• ACTIVITY: In the data that follows, every line containing the word "provided" should be returned.

• DATA FOR REVIEW:
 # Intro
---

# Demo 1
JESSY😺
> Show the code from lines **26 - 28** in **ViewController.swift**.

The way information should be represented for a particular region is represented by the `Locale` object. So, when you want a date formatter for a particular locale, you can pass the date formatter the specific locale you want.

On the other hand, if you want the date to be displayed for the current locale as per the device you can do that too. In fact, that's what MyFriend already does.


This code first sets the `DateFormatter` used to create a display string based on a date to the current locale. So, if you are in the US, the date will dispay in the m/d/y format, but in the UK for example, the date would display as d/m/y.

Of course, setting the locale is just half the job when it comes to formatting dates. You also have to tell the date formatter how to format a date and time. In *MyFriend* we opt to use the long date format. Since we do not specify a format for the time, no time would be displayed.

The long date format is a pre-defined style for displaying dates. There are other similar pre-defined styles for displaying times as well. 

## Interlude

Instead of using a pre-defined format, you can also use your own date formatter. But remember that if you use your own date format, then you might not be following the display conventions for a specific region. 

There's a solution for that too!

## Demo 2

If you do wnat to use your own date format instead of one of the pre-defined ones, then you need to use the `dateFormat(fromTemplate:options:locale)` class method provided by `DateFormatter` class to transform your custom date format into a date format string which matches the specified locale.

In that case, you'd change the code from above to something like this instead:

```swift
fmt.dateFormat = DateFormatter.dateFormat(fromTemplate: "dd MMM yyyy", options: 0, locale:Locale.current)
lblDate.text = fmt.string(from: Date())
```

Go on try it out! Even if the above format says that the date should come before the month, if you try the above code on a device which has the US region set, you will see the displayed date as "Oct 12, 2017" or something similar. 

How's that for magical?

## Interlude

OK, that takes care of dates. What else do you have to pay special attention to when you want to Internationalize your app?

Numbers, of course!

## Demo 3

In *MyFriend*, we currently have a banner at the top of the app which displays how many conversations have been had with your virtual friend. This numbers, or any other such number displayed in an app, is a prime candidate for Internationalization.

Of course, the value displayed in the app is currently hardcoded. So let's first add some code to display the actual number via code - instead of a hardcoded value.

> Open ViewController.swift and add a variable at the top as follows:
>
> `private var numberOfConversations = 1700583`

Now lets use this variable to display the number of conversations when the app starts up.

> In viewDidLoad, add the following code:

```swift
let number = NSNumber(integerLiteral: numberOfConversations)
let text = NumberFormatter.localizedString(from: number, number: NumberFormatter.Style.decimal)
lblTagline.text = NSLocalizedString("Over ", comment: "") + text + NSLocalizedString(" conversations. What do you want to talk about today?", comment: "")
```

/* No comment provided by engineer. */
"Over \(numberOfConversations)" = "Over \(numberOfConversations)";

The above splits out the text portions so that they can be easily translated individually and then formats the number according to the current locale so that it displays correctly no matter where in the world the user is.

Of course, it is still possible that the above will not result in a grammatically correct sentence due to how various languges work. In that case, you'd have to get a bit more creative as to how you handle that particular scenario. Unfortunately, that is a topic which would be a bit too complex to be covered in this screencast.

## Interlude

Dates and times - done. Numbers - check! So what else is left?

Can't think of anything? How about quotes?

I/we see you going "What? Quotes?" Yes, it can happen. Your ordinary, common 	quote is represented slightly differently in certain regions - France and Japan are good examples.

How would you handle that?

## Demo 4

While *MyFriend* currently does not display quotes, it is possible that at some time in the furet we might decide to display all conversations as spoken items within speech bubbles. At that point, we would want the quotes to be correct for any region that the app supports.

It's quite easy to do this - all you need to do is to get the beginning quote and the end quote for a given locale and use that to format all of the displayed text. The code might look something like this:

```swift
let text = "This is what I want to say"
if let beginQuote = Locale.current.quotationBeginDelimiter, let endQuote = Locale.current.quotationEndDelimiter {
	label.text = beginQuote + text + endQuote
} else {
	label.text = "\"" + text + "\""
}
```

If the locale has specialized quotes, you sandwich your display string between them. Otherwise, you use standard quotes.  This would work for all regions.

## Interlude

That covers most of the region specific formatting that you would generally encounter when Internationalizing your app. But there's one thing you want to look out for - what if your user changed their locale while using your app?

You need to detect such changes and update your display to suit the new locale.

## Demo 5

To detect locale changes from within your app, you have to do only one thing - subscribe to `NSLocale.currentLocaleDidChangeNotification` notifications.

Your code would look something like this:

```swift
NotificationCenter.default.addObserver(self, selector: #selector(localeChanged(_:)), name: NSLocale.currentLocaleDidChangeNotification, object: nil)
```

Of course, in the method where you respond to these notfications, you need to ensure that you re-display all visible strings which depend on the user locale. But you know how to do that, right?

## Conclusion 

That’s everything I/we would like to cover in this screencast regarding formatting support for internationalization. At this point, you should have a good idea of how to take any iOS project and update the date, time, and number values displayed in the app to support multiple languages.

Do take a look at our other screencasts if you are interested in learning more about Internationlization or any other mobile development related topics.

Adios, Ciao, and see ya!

• REPLY TO THE EXERCISE:
If you do wnat to use your own date format instead of one of the pre-defined ones, then you need to use the `dateFormat(fromTemplate:options:locale)` class method provided by `DateFormatter` class to transform your custom date format into a date format string which matches the specified locale.
/* No comment provided by engineer. */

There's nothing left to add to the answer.